Yes, I have the numbers, in terms of quarter four.

Sumant Sinha

Analyst

Yes, go ahead. Sorry, go ahead, Kedar.

Kedar Upadhye

Analyst

Yes, no, I was just saying the quarter four total income is about $232 million, or INR 1,762 crores and the contribution is still in single digits. So we can get you an exact number, Nikhil, but the contribution is in low to mid-single digits.

Nathan Judge

Analyst

Jason, we'll go ahead.

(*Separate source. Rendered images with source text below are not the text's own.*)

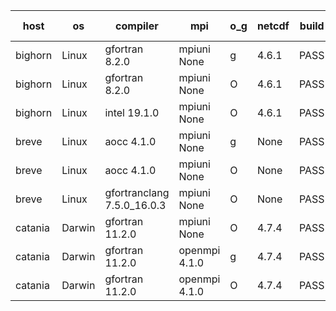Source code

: 

| host     | os       | compiler                              | mpi                      | o_g        | netcdf        | build       | u_pass          | u_fail          | s_pass            | s_fail            | e_pass             | e_fail             | nuopc_pass       | nuopc_fail       | artifacts link          |
|----------|----------|---------------------------------------|--------------------------|------------|---------------|-------------|-----------------|-----------------|-------------------|-------------------|--------------------|--------------------|------------------|------------------|-------------------------|
| bighorn | Linux | gfortran 8.2.0 | mpiuni None  | g | 4.6.1  | PASS | 12423 | 0 | 8 | 0 | 44 | 0 | None | None | <a href="https://github.com/esmf-org/esmf-test-artifacts/tree/21d0890ff0350d58ea5d48d7c1571ede22c9a9b9/develop/gfortran/8.2.0/g/mpiuni/None" target="_blank">21d0890</a> | 
| bighorn | Linux | gfortran 8.2.0 | mpiuni None  | O | 4.6.1  | PASS | 12423 | 0 | 8 | 0 | 44 | 0 | None | None | <a href="https://github.com/esmf-org/esmf-test-artifacts/tree/20127d89f684f1b2ffc8af0f85f5e909c6ddb41a/develop/gfortran/8.2.0/O/mpiuni/None" target="_blank">20127d8</a> | 
| bighorn | Linux | intel 19.1.0 | mpiuni None  | O | 4.6.1  | PASS | 12423 | 0 | 8 | 0 | 44 | 0 | None | None | <a href="https://github.com/esmf-org/esmf-test-artifacts/tree/b81c159f4c609219a4ee47f9da5d1487fc90da95/develop/intel/19.1.0/O/mpiuni/None" target="_blank">b81c159</a> | 
| breve | Linux | aocc 4.1.0 | mpiuni None  | g | None  | PASS | 12397 | 26 | 8 | 0 | 44 | 0 | None | None | <a href="https://github.com/esmf-org/esmf-test-artifacts/tree/2a203a05e5935531fab5ff0e498ecf064a5b3294/develop/aocc/4.1.0/g/mpiuni/None" target="_blank">2a203a0</a> | 
| breve | Linux | aocc 4.1.0 | mpiuni None  | O | None  | PASS | 12397 | 26 | 8 | 0 | 44 | 0 | None | None | <a href="https://github.com/esmf-org/esmf-test-artifacts/tree/eff1bbfd338e98be6f389379e4b9f93873712333/develop/aocc/4.1.0/O/mpiuni/None" target="_blank">eff1bbf</a> | 
| breve | Linux | gfortranclang 7.5.0_16.0.3 | mpiuni None  | O | None  | PASS | None | None | None | None | None | None | None | None | <a href="https://github.com/esmf-org/esmf-test-artifacts/tree/a6178ada2236ce76fe4c52bb74c7b57663f2e8ac/develop/gfortranclang/7.5.0_16.0.3/O/mpiuni/None" target="_blank">a6178ad</a> | 
| catania | Darwin | gfortran 11.2.0 | mpiuni None  | O | 4.7.4  | PASS | None | None | None | None | None | None | None | None | <a href="https://github.com/esmf-org/esmf-test-artifacts/tree/a470ec8875973e8c108606d648648c4020442300/develop/gfortran/11.2.0/O/mpiuni/None" target="_blank">a470ec8</a> | 
| catania | Darwin | gfortran 11.2.0 | openmpi 4.1.0  | g | 4.7.4  | PASS | 14088 | 3 | 49 | 0 | 81 | 0 | 47 | 0 | <a href="https://github.com/esmf-org/esmf-test-artifacts/tree/7e6ed0250d20a55d122b4748dbfe7ed4c3544fed/develop/gfortran/11.2.0/g/openmpi/4.1.0" target="_blank">7e6ed02</a> | 
| catania | Darwin | gfortran 11.2.0 | openmpi 4.1.0  | O | 4.7.4  | PASS | 14088 | 3 | 49 | 0 | 81 | 0 | 47 | 0 | <a href="https://github.com/esmf-org/esmf-test-artifacts/tree/c3eb1ce9f004e9de36b7eeb906e0439c324694df/develop/gfortran/11.2.0/O/openmpi/4.1.0" target="_blank">c3eb1ce</a> | 

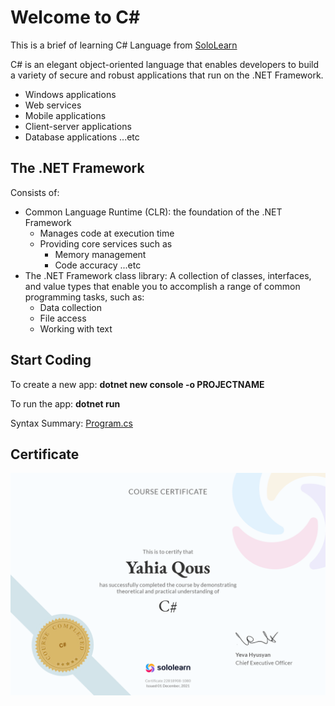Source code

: <!-- @format -->

# Welcome to C#

This is a brief of learning C# Language from [SoloLearn](https://www.sololearn.com/learning/1080)

C# is an elegant object-oriented language that enables developers to build a variety of secure and robust applications that run on the .NET Framework.

- Windows applications
- Web services
- Mobile applications
- Client-server applications
- Database applications ...etc

## The .NET Framework

Consists of:

- Common Language Runtime (CLR): the foundation of the .NET Framework
  - Manages code at execution time
  - Providing core services such as
    - Memory management
    - Code accuracy ...etc
- The .NET Framework class library: A collection of classes, interfaces, and value types that enable you to accomplish a range of common programming tasks, such as:
  - Data collection
  - File access
  - Working with text

## Start Coding

To create a new app: **dotnet new console -o PROJECTNAME**

To run the app: **dotnet run**

Syntax Summary: [Program.cs](https://github.com/YAHIAQOUS/c_sharp_learning/blob/main/Program.cs)

## Certificate

![SoloLearn-C#](./pictures/SoloLearnCertificate.png)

I say there's one more question on the line. Go ahead and take our next question.

Operator

Operator

Yes, I'm sorry. My line was muted. The next question comes from Amit Bindra from Morgan Stanley. Please go ahead.

Unidentified Analyst

Analyst

Hello. I just wanted to understand your funding plan for the CapEx plan that you have laid out for our FY23. $194 billion of CapEx, $82 billion cash at hand and excluding EBITDA. So how much receiving liquidation or debt I think do we expect in the next year and the use of cash towards other activities like any buyback plans, continuing on the buyback plans et cetera.

Kailash Vaswani

Analyst

Yes, hi, this Kailash. So, as far as you know, the total debt required for the near term CapEx is somewhere around $1.3 billion in the next 12-month period of time largely for the RTC project and the peak power project, which will see a lot of construction activity in the current fiscal year. And we have already tied have debt for both of these projects. Again, for the RTC project we're borrowing dollar loans and for the peak power project, we will be borrowing from one of the domestic NBFCs.

Operator

Operator

The conference has now concluded. Thank you for participating. You may now disconnect.